- _Description of the task_
Could you filter the records below and return each line that holds "label"?

Top of Extracted entries

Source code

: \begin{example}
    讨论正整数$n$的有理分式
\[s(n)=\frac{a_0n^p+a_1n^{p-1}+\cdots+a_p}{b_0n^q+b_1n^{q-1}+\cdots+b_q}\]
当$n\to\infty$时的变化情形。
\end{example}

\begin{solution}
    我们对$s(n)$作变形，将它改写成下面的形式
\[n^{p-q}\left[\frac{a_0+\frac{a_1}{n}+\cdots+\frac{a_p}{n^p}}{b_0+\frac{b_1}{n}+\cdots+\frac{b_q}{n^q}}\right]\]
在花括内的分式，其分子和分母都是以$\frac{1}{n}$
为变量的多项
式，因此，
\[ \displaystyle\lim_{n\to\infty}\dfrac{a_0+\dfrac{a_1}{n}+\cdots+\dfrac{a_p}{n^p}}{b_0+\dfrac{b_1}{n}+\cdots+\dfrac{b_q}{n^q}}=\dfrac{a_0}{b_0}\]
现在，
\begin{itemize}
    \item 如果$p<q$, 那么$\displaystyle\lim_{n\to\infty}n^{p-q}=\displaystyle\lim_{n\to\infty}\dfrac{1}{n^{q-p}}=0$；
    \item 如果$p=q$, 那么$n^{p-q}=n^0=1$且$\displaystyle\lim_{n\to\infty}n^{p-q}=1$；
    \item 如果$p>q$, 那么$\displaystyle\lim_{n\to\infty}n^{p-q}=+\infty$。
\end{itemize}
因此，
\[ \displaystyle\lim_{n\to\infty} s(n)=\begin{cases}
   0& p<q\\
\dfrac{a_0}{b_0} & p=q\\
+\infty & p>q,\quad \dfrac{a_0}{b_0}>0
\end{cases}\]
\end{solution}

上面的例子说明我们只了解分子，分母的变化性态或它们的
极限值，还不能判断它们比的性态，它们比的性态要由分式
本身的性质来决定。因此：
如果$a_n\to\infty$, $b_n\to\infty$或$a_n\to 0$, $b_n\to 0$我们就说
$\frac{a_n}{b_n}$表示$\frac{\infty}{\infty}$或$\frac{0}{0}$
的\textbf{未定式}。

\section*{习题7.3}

Bottom of Extracted entries
Top of Extracted entries

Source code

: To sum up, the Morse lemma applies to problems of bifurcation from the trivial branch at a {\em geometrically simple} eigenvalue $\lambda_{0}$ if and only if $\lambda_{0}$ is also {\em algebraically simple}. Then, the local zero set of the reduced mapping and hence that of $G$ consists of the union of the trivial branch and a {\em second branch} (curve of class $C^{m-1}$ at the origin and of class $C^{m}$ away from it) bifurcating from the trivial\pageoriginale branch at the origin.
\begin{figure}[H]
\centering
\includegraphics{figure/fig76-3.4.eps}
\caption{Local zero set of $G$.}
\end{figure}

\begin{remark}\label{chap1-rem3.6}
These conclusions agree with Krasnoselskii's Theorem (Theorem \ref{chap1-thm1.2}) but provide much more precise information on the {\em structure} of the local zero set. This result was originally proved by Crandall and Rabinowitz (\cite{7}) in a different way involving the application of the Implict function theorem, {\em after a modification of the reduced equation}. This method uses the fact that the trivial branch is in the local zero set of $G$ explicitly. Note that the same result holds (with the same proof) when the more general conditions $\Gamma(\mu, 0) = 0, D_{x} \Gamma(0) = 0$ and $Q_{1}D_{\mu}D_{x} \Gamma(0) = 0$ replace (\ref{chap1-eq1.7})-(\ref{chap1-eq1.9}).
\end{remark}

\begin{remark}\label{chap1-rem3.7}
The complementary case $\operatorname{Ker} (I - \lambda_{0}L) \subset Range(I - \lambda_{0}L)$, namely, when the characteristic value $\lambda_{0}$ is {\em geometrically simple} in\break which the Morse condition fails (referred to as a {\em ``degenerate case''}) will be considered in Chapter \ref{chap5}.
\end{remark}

Bottom of Extracted entries

- _Task solution_
\begin{remark}\label{chap1-rem3.6}
\begin{remark}\label{chap1-rem3.7}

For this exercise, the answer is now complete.